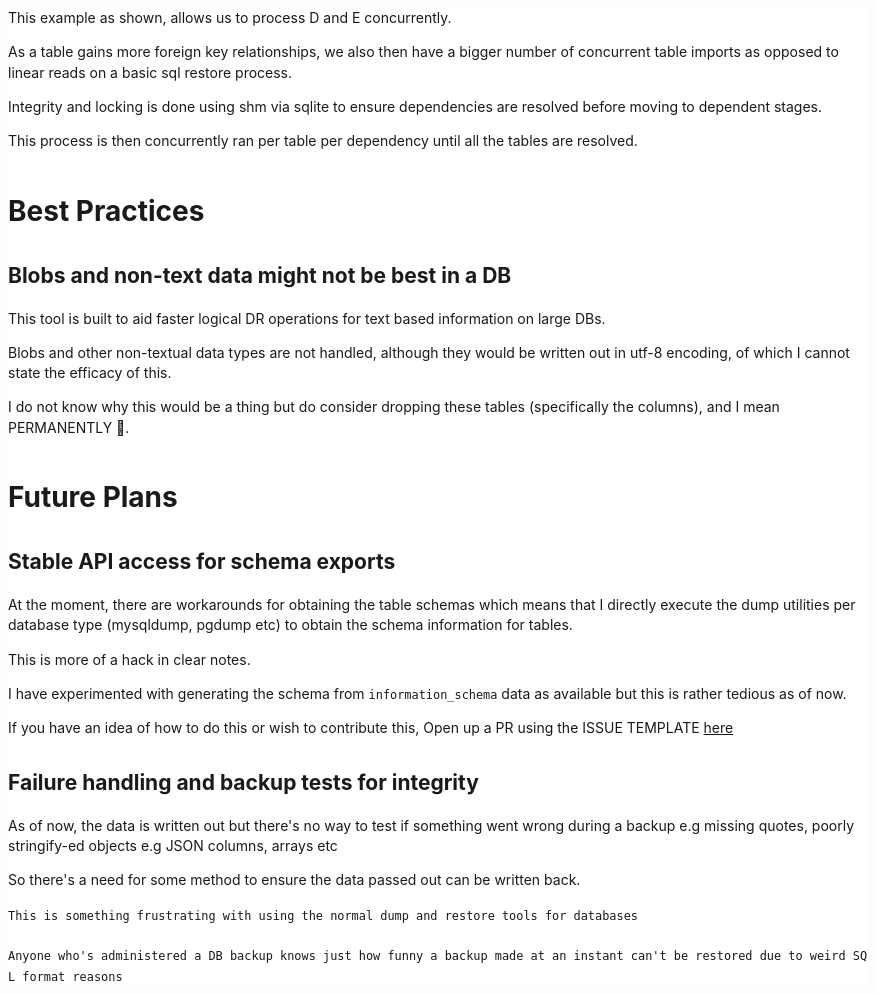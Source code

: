This example as shown, allows us to process D and E concurrently. 

As a table gains more foreign key relationships, we also then have a bigger number of concurrent table imports as opposed to linear reads on a basic sql restore process.

Integrity and locking is done using shm via sqlite to ensure dependencies are resolved before moving to dependent stages.

This process is then concurrently ran per table per dependency until all the tables are resolved.
                                                  
                          
# Best Practices

## Blobs and non-text data might not be best in a DB

This tool is built to aid faster logical DR operations for text based information on large DBs.

Blobs and other non-textual data types are not handled, although they would be written out in utf-8 encoding, of which I cannot state the efficacy of this.

I do not know why this would be a thing but do consider dropping these tables (specifically the columns), and  I mean PERMANENTLY 🙂.


# Future Plans

## Stable API access for schema exports 

At the moment, there are workarounds for obtaining the table schemas which means that I directly execute the dump utilities per database type (mysqldump, pgdump etc) to obtain the schema information for tables.

This is more of a hack in clear notes.

I have experimented with generating the schema from `information_schema` data as available but this is rather tedious as of now.

If you have an idea of how to do this or wish to contribute this, Open up a PR using the ISSUE TEMPLATE [here](./.github/ISSUE_TEMPLATE/feature_request.md)


## Failure handling and backup tests for integrity

As of now, the data is written out but there's no way to test if something went wrong during a backup e.g missing quotes, poorly stringify-ed objects e.g JSON columns, arrays etc

So there's a need for some method to ensure the data passed out can be written back.

```text
This is something frustrating with using the normal dump and restore tools for databases

Anyone who's administered a DB backup knows just how funny a backup made at an instant can't be restored due to weird SQL format reasons
```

Exercise
For each record above, write out every line exactly and skip the pictures.

Solution
Source code

:This example as shown, allows us to process D and E concurrently. 

As a table gains more foreign key relationships, we also then have a bigger number of concurrent table imports as opposed to linear reads on a basic sql restore process.

Integrity and locking is done using shm via sqlite to ensure dependencies are resolved before moving to dependent stages.

This process is then concurrently ran per table per dependency until all the tables are resolved.
                                                  
                          
# Best Practices

## Blobs and non-text data might not be best in a DB

This tool is built to aid faster logical DR operations for text based information on large DBs.

Blobs and other non-textual data types are not handled, although they would be written out in utf-8 encoding, of which I cannot state the efficacy of this.

I do not know why this would be a thing but do consider dropping these tables (specifically the columns), and  I mean PERMANENTLY 🙂.


# Future Plans

## Stable API access for schema exports 

At the moment, there are workarounds for obtaining the table schemas which means that I directly execute the dump utilities per database type (mysqldump, pgdump etc) to obtain the schema information for tables.

This is more of a hack in clear notes.

I have experimented with generating the schema from `information_schema` data as available but this is rather tedious as of now.

If you have an idea of how to do this or wish to contribute this, Open up a PR using the ISSUE TEMPLATE [here](./.github/ISSUE_TEMPLATE/feature_request.md)


## Failure handling and backup tests for integrity

As of now, the data is written out but there's no way to test if something went wrong during a backup e.g missing quotes, poorly stringify-ed objects e.g JSON columns, arrays etc

So there's a need for some method to ensure the data passed out can be written back.

```text
This is something frustrating with using the normal dump and restore tools for databases

Anyone who's administered a DB backup knows just how funny a backup made at an instant can't be restored due to weird SQL format reasons
```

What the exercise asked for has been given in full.